Task item:
Give again, word for word, each line below starting at the one that contains "- Hardware acceleration" and ending at the one that contains "- Data persistence and reliability patterns".

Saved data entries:

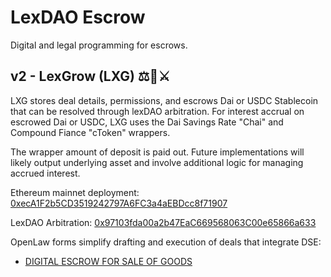 # LexDAO Escrow
Digital and legal programming for escrows.

## v2 - LexGrow (LXG) ⚖️🌱⚔️ 

LXG stores deal details, permissions, and escrows Dai or USDC Stablecoin that can be resolved through lexDAO arbitration.  For interest accrual on escrowed Dai or USDC, LXG uses the Dai Savings Rate "Chai" and Compound Fiance "cToken" wrappers.

The wrapper amount of deposit is paid out.  Future implementations will likely output underlying asset and involve additional logic for managing accrued interest. 

Ethereum mainnet deployment: [0xecA1F2b5CD3519242797A6FC3a4aEBDcc8f71907](https://etherscan.io/address/0xecA1F2b5CD3519242797A6FC3a4aEBDcc8f71907#code)

LexDAO Arbitration: [0x97103fda00a2b47EaC669568063C00e65866a633](https://mainnet.aragon.org/#/lexdao)

OpenLaw forms simplify drafting and execution of deals that integrate DSE: 

- [DIGITAL ESCROW FOR SALE OF GOODS](https://lib.openlaw.io/web/default/template/Digital%20Escrow%20for%20Sale%20of%20Goods)

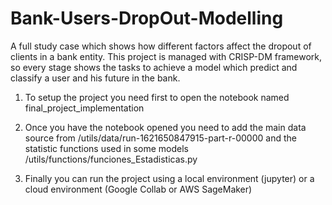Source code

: # Bank-Users-DropOut-Modelling

A full study case which shows how different factors affect the dropout of clients in a bank entity. This project is managed with CRISP-DM framework, so every stage shows the tasks to achieve a model which predict and classify a user and his future in the bank.

1. To setup the project you need first to open the notebook named final_project_implementation

2. Once you have the notebook opened you need to add the main data source from /utils/data/run-1621650847915-part-r-00000 and the statistic functions used in some models /utils/functions/funciones_Estadisticas.py

3. Finally you can run the project using a local environment (jupyter) or a cloud environment (Google Collab or AWS SageMaker)

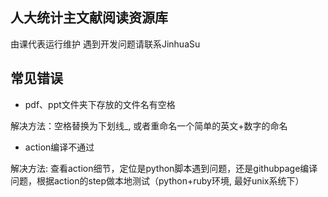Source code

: ## 人大统计主文献阅读资源库

由课代表运行维护
遇到开发问题请联系JinhuaSu

## 常见错误

- pdf、ppt文件夹下存放的文件名有空格

解决方法：空格替换为下划线_, 或者重命名一个简单的英文+数字的命名

- action编译不通过

解决方法: 查看action细节，定位是python脚本遇到问题，还是githubpage编译问题，根据action的step做本地测试（python+ruby环境, 最好unix系统下）
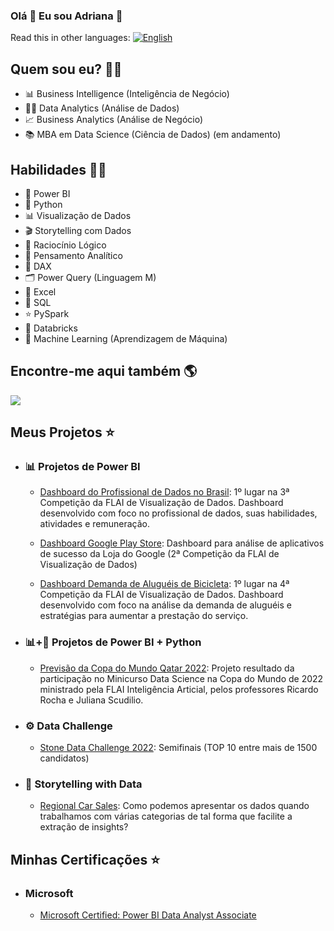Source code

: ### Olá 👋 Eu sou Adriana 👋

Read this in other languages: [![English](https://img.shields.io/badge/lang-en-red.svg)](README.en-us.md)

## Quem sou eu? 👩‍💻

* 📊 Business Intelligence (Inteligência de Negócio)
* 👩‍💻 Data Analytics (Análise de Dados)
* 📈 Business Analytics (Análise de Negócio)
* 📚 MBA em Data Science (Ciência de Dados) (em andamento)

## Habilidades 👩‍💻

* 🧮 Power BI
* 🐍 Python
* 📊 Visualização de Dados
* 🎬 Storytelling com Dados
* 🧠 Raciocínio Lógico
* 🧠 Pensamento Analítico
* 🧮 DAX
* 🗂️ Power Query (Linguagem M)
* 📝 Excel
* 📜 SQL
* ⭐ PySpark
* 🧱 Databricks
* 🔮 Machine Learning (Aprendizagem de Máquina)

## Encontre-me aqui também :earth_americas:

<a href="https://www.linkedin.com/in/adrianatakahagui/" target="_blank"><img src="https://img.shields.io/badge/linkedin-%230077B5.svg?&style=for-the-badge&logo=linkedin&logoColor=white"/><a/>

## Meus Projetos ⭐
  
* ### 📊 Projetos de Power BI
  
  * [Dashboard do Profissional de Dados no Brasil](https://github.com/adriana-takahagui/Profissional-Dados-Brasil): 1º lugar na 3ª Competição da FLAI de Visualização de Dados. Dashboard desenvolvido com foco no profissional de dados, suas habilidades, atividades e remuneração. 
  
  * [Dashboard Google Play Store](https://github.com/adriana-takahagui/Google-Play-Store): Dashboard para análise de aplicativos de sucesso da Loja do Google (2ª Competição da FLAI de Visualização de Dados) 
  
  * [Dashboard Demanda de Aluguéis de Bicicleta](https://github.com/adriana-takahagui/demanda-alugueis-bicicletas): 1º lugar na 4ª Competição da FLAI de Visualização de Dados. Dashboard desenvolvido com foco na análise da demanda de aluguéis e estratégias para aumentar a prestação do serviço. 

* ### 📊+🐍 Projetos de Power BI + Python
  
  * [Previsão da Copa do Mundo Qatar 2022](https://github.com/adriana-takahagui/copa-mundo-2022): Projeto resultado da participação no Minicurso Data Science na Copa do Mundo de 2022 ministrado pela FLAI Inteligência Articial, pelos professores Ricardo Rocha e Juliana Scudilio.
  
* ### ⚙ Data Challenge
  
  * [Stone Data Challenge 2022](https://github.com/adriana-takahagui/STONE-Data-Challenge-2022-3-Etapa): Semifinais (TOP 10 entre mais de 1500 candidatos)

* ### 📖 Storytelling with Data
  
  * [Regional Car Sales](https://github.com/adriana-takahagui/Storytelling-with-data-exerc-5.2): Como podemos apresentar os dados quando trabalhamos com várias categorias de tal forma que facilite a extração de insights? 
  
## Minhas Certificações ⭐
  
* ### Microsoft  
  
  * [Microsoft Certified: Power BI Data Analyst Associate](https://github.com/adriana-takahagui/microsoft-certification) 
    
<!--
**adriana-takahagui/adriana-takahagui** is a ✨ _special_ ✨ repository because its `README.md` (this file) appears on your GitHub profile.

Here are some ideas to get you started:

- 🔭 I’m currently working on ...
- 🌱 I’m currently learning ...
- 👯 I’m looking to collaborate on ...
- 🤔 I’m looking for help with ...
- 💬 Ask me about ...
- 📫 How to reach me: ...
- 😄 Pronouns: ...
- ⚡ Fun fact: ...
-->
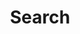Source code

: ---
title: "Search" # in any language you want
layout: "search" # is necessary
url: "/search"
description: "Search for posts on Stone's Blog"
summary: "search"
placeholder: "what are you looking for today?"
---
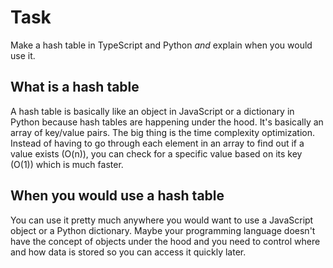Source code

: # Task

Make a hash table in TypeScript and Python _and_ explain when you would use it.

## What is a hash table

A hash table is basically like an object in JavaScript or a dictionary in Python because hash tables are happening under the hood. It's basically an array of key/value pairs. The big thing is the time complexity optimization. Instead of having to go through each element in an array to find out if a value exists (O(n)), you can check for a specific value based on its key (O(1)) which is much faster.

## When you would use a hash table

You can use it pretty much anywhere you would want to use a JavaScript object or a Python dictionary. Maybe your programming language doesn't have the concept of objects under the hood and you need to control where and how data is stored so you can access it quickly later.
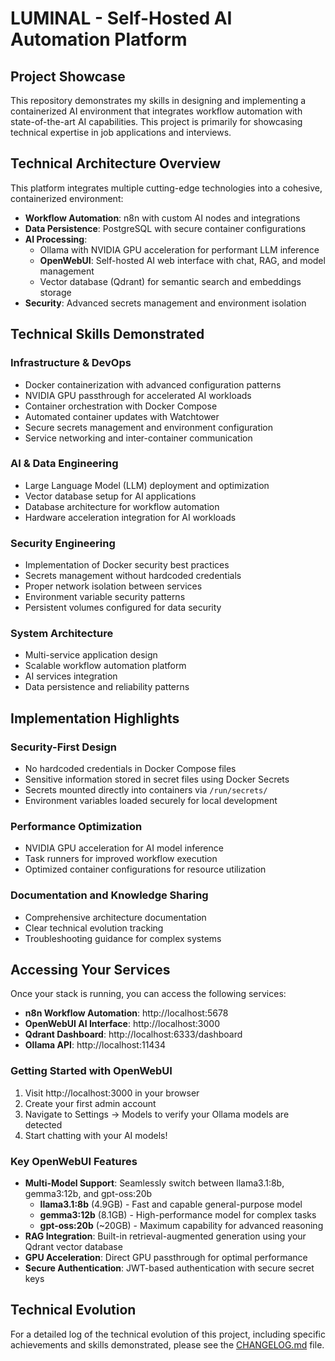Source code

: # LUMINAL - Self-Hosted AI Automation Platform

## Project Showcase

This repository demonstrates my skills in designing and implementing a containerized AI environment that integrates workflow automation with state-of-the-art AI capabilities. This project is primarily for showcasing technical expertise in job applications and interviews.

## Technical Architecture Overview

This platform integrates multiple cutting-edge technologies into a cohesive, containerized environment:

- **Workflow Automation**: n8n with custom AI nodes and integrations
- **Data Persistence**: PostgreSQL with secure container configurations
- **AI Processing**:
  - Ollama with NVIDIA GPU acceleration for performant LLM inference
  - **OpenWebUI**: Self-hosted AI web interface with chat, RAG, and model management
  - Vector database (Qdrant) for semantic search and embeddings storage
- **Security**: Advanced secrets management and environment isolation

## Technical Skills Demonstrated

### Infrastructure & DevOps
- Docker containerization with advanced configuration patterns
- NVIDIA GPU passthrough for accelerated AI workloads
- Container orchestration with Docker Compose
- Automated container updates with Watchtower
- Secure secrets management and environment configuration
- Service networking and inter-container communication

### AI & Data Engineering
- Large Language Model (LLM) deployment and optimization
- Vector database setup for AI applications
- Database architecture for workflow automation
- Hardware acceleration integration for AI workloads

### Security Engineering
- Implementation of Docker security best practices
- Secrets management without hardcoded credentials
- Proper network isolation between services
- Environment variable security patterns
- Persistent volumes configured for data security

### System Architecture
- Multi-service application design
- Scalable workflow automation platform
- AI services integration
- Data persistence and reliability patterns

## Implementation Highlights

### Security-First Design
- No hardcoded credentials in Docker Compose files
- Sensitive information stored in secret files using Docker Secrets
- Secrets mounted directly into containers via `/run/secrets/`
- Environment variables loaded securely for local development

### Performance Optimization
- NVIDIA GPU acceleration for AI model inference
- Task runners for improved workflow execution
- Optimized container configurations for resource utilization

### Documentation and Knowledge Sharing
- Comprehensive architecture documentation
- Clear technical evolution tracking
- Troubleshooting guidance for complex systems

## Accessing Your Services

Once your stack is running, you can access the following services:

- **n8n Workflow Automation**: http://localhost:5678
- **OpenWebUI AI Interface**: http://localhost:3000
- **Qdrant Dashboard**: http://localhost:6333/dashboard
- **Ollama API**: http://localhost:11434

### Getting Started with OpenWebUI

1. Visit http://localhost:3000 in your browser
2. Create your first admin account
3. Navigate to Settings → Models to verify your Ollama models are detected
4. Start chatting with your AI models!

### Key OpenWebUI Features

- **Multi-Model Support**: Seamlessly switch between llama3.1:8b, gemma3:12b, and gpt-oss:20b
  - **llama3.1:8b** (4.9GB) - Fast and capable general-purpose model
  - **gemma3:12b** (8.1GB) - High-performance model for complex tasks
  - **gpt-oss:20b** (~20GB) - Maximum capability for advanced reasoning
- **RAG Integration**: Built-in retrieval-augmented generation using your Qdrant vector database
- **GPU Acceleration**: Direct GPU passthrough for optimal performance
- **Secure Authentication**: JWT-based authentication with secure secret keys

## Technical Evolution

For a detailed log of the technical evolution of this project, including specific achievements and skills demonstrated, please see the [CHANGELOG.md](./CHANGELOG.md) file.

Output of the task:
- Hardware acceleration integration for AI workloads

### Security Engineering
- Implementation of Docker security best practices
- Secrets management without hardcoded credentials
- Proper network isolation between services
- Environment variable security patterns
- Persistent volumes configured for data security

### System Architecture
- Multi-service application design
- Scalable workflow automation platform
- AI services integration
- Data persistence and reliability patterns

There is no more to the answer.